My particular genetic neurological disorder is virtually unknown. And many people have it and the docs miss it…esp since twice as many wimmin have it…so, it must be “hysterical”, right?
It makes total sense to me to have a group set up in which the members know alot about any given medical condition and can advise doctors who are too busy to re-educate themselves, even if they want to, about these “orphan” disorders/diseases.
Never happen.
There’s another part to the problem, too. People think that their care covers bills except for copays. Generally, it doesn’t. There is also “co-insurance”, a provision whereby insurance only covers a percentage of the total cost (80-85%).
Usually, this applies up to some total out-of-pocket expenditure on the subscriber’s part. Thereafter the insurance pays all. But this is not always the case. Wierd stuff can lie buried in the policy details.
A friend of mine with a supposedly very good insurance package had to have three back-to-back emergency surgeries at an unbelievable total cost.

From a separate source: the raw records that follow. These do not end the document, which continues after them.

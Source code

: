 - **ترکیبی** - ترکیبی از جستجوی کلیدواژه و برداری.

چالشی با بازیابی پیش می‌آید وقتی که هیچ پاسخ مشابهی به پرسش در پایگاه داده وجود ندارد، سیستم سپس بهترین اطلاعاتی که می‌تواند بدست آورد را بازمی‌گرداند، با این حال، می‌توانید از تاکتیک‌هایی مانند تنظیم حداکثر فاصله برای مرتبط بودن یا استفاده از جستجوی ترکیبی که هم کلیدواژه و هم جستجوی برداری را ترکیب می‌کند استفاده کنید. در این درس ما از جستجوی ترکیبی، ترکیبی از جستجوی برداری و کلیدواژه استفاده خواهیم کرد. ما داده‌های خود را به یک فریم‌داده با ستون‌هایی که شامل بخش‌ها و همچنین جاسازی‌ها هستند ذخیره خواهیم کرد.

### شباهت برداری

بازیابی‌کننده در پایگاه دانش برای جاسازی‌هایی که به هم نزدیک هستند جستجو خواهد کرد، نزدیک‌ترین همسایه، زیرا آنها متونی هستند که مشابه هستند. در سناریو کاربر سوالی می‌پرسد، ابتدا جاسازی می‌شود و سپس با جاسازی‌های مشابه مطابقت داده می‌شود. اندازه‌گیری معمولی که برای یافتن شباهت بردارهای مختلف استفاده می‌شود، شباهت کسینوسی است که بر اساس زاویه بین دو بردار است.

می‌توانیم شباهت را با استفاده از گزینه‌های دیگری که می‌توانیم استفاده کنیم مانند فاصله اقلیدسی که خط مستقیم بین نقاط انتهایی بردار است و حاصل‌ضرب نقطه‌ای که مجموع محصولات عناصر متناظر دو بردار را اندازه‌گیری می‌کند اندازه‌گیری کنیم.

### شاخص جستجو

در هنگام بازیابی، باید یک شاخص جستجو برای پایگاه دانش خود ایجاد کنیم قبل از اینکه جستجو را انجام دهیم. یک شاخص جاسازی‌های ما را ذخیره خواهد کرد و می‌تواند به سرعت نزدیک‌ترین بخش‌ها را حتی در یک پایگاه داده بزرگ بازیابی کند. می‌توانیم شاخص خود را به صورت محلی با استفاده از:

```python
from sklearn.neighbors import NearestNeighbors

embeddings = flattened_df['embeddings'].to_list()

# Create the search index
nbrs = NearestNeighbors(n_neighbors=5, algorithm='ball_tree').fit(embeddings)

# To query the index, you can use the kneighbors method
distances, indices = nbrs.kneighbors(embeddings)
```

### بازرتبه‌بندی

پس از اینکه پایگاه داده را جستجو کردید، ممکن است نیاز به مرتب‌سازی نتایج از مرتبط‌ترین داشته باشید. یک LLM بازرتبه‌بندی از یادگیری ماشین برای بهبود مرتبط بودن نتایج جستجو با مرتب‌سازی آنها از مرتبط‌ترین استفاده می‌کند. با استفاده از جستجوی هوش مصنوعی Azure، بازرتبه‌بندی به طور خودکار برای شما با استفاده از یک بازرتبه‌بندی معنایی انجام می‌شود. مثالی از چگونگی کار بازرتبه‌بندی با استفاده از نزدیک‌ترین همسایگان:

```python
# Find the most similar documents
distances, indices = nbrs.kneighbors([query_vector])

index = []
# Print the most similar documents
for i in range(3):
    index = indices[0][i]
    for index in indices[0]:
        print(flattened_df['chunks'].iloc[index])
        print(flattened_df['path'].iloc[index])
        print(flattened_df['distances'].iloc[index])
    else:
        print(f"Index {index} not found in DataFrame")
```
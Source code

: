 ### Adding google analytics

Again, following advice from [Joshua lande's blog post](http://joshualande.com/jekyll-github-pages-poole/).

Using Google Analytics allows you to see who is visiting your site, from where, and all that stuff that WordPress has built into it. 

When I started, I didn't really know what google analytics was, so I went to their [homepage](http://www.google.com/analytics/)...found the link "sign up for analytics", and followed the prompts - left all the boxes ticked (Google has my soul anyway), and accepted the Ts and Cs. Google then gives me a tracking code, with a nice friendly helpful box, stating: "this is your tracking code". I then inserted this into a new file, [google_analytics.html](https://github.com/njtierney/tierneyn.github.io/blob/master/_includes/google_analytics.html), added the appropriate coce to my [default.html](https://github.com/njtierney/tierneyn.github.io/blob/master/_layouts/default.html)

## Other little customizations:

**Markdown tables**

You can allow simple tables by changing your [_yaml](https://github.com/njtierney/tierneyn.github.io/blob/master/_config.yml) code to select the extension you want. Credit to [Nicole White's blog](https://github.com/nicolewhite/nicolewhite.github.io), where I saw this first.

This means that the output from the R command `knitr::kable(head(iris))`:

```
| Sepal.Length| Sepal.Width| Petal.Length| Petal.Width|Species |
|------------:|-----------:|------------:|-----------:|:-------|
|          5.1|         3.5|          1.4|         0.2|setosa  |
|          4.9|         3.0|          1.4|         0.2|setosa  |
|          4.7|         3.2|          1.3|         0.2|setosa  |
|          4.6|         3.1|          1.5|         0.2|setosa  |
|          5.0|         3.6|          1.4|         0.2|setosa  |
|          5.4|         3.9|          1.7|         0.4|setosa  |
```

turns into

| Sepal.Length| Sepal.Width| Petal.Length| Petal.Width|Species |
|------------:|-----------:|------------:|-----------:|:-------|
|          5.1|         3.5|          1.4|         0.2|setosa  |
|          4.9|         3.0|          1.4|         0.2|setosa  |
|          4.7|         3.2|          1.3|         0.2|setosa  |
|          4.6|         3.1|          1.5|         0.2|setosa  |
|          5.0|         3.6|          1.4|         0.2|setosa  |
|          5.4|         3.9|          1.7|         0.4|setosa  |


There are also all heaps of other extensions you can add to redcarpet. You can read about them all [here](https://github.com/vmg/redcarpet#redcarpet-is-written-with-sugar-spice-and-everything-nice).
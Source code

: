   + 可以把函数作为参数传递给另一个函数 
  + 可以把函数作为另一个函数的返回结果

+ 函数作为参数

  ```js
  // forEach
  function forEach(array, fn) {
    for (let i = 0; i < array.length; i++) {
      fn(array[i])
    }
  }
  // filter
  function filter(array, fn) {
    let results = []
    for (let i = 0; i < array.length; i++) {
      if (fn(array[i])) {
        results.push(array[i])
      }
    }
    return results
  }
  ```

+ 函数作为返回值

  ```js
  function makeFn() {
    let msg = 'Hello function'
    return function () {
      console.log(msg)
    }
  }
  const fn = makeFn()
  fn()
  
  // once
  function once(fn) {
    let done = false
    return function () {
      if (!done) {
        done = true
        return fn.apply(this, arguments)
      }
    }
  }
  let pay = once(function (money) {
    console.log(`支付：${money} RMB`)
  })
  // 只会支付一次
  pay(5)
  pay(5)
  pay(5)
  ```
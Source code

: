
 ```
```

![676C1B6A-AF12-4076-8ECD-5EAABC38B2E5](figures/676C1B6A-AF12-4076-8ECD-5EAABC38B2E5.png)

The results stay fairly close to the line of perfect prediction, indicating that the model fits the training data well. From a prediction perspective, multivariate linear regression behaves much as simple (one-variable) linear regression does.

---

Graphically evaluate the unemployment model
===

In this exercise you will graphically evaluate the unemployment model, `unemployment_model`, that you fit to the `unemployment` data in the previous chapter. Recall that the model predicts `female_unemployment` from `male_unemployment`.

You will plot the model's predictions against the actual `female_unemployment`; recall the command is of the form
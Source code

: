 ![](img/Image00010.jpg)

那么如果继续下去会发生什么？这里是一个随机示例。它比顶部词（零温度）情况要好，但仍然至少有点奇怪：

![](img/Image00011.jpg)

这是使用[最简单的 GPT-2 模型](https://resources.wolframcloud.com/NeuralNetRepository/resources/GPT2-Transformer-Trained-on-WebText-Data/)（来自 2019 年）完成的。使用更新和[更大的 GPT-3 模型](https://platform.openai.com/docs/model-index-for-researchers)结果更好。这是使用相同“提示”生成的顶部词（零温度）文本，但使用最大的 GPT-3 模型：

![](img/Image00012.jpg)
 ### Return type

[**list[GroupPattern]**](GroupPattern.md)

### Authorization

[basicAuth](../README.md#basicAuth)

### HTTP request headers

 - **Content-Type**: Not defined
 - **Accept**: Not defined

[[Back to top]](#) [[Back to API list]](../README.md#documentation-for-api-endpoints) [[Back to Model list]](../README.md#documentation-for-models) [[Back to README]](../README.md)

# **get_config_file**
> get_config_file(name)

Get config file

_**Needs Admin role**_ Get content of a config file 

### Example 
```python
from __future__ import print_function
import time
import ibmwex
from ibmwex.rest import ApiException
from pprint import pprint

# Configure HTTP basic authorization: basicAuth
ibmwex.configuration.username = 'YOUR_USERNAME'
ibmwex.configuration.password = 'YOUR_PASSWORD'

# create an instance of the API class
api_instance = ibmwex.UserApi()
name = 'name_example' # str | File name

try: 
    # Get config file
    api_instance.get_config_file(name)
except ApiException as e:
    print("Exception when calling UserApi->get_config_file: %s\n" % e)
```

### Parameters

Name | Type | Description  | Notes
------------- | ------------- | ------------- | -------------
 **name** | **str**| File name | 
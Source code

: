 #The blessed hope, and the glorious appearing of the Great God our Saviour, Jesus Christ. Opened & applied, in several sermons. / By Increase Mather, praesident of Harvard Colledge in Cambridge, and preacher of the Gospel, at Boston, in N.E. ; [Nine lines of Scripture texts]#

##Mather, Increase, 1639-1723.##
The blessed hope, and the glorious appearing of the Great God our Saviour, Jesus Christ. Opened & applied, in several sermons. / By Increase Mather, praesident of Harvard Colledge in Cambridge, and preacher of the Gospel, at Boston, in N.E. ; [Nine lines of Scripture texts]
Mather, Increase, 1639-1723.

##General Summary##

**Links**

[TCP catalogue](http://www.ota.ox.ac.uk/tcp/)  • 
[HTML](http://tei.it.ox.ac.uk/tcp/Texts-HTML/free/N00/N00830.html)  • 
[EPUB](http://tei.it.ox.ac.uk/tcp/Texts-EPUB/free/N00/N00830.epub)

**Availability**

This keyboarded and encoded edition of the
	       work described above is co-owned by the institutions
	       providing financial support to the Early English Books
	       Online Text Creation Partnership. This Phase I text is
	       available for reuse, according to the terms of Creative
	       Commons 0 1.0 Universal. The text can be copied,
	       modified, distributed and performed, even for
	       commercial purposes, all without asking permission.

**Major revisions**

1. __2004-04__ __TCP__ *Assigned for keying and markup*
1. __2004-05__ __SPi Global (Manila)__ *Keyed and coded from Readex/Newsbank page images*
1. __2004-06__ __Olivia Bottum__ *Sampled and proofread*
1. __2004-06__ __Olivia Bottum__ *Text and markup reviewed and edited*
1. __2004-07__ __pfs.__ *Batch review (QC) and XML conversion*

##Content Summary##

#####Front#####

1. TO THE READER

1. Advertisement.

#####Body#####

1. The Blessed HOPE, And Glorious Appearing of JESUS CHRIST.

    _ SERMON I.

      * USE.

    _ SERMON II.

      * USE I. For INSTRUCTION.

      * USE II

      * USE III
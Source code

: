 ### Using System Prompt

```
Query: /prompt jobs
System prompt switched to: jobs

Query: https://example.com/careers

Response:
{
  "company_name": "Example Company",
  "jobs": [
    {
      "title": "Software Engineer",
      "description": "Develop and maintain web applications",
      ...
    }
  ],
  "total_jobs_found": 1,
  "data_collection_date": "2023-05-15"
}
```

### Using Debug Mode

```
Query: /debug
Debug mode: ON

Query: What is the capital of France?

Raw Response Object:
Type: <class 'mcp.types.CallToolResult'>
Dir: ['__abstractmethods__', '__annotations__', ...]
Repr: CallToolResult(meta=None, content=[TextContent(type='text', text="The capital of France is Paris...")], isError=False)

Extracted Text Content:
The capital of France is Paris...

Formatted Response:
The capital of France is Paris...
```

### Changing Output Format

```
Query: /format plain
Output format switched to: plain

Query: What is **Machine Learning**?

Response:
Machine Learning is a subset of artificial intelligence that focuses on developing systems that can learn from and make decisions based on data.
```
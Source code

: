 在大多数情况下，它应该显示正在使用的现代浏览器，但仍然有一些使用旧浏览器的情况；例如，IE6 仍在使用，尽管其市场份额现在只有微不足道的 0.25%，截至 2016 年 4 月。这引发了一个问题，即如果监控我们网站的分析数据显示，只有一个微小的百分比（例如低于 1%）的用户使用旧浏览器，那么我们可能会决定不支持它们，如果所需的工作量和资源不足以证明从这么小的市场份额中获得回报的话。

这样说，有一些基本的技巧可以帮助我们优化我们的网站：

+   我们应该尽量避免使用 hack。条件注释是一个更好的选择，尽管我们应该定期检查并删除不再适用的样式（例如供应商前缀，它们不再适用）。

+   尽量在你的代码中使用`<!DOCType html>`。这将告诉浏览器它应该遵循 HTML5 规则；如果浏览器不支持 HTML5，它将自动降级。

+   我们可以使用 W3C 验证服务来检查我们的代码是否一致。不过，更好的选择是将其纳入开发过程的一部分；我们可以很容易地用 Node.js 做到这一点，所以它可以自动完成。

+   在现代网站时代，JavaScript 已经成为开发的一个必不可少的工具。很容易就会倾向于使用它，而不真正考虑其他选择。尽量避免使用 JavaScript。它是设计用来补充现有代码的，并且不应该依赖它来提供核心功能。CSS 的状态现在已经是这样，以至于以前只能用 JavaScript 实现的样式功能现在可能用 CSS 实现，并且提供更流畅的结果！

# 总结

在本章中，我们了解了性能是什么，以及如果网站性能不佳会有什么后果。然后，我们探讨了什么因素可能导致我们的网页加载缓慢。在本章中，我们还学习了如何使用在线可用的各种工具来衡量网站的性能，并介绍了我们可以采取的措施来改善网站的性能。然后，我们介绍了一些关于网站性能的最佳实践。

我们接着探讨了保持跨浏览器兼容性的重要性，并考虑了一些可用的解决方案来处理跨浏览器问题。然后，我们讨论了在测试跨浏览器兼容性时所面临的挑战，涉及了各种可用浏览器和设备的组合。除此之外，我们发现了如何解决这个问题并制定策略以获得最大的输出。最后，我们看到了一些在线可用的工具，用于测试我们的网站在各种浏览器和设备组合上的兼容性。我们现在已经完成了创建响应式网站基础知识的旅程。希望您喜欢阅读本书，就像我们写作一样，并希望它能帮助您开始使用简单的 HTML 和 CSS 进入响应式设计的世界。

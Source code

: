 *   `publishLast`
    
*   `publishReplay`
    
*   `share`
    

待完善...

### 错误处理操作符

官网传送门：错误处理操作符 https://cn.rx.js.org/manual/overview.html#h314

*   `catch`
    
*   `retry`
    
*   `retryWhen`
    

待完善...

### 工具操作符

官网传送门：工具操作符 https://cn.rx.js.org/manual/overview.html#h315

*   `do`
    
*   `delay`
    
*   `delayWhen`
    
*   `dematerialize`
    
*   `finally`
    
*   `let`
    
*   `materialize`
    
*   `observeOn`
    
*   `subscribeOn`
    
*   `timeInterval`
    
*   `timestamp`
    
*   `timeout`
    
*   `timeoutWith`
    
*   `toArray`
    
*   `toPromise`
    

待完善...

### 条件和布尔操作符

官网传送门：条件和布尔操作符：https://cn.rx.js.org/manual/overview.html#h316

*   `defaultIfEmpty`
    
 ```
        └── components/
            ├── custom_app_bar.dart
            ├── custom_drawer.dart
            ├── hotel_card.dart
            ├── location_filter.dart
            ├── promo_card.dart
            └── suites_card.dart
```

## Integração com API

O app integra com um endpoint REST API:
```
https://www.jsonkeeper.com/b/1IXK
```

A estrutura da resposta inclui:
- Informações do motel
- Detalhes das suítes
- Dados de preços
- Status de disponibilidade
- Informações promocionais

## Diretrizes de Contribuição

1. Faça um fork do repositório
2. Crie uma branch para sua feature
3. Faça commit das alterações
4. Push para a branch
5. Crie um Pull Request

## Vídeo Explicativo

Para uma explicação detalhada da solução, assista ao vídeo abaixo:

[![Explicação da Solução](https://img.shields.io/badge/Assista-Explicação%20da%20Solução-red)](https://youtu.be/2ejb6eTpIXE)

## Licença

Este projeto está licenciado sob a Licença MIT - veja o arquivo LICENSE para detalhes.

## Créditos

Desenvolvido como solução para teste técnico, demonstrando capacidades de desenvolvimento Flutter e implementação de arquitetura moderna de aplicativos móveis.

He didn’t know that his insurance had both a co-insurance provision and, apparently, a maximum benefit. He’s a relatively well-paid professional in a two-income household. Yet he had to sell his cars just to pay down part of what “good” insurance wouldn’t cover.
Thanks so much for your story and comments, which reiterate the point I keep making about how deceptive it is for Obama to talk about “keeping what you have if you like it,” as if a policy defines what one “has.”
Even with supposedly quality coverage, ultimately what you “have” is a relationship with a company with a fiduciary responsibility to seek out ways to withhold reimbursement. What you “have” is defined not only — not even primarily — by the letter of your policy but by the persistence of your advocacy. An exchange may mitigate this, but it’s not an enforcement or advocacy body.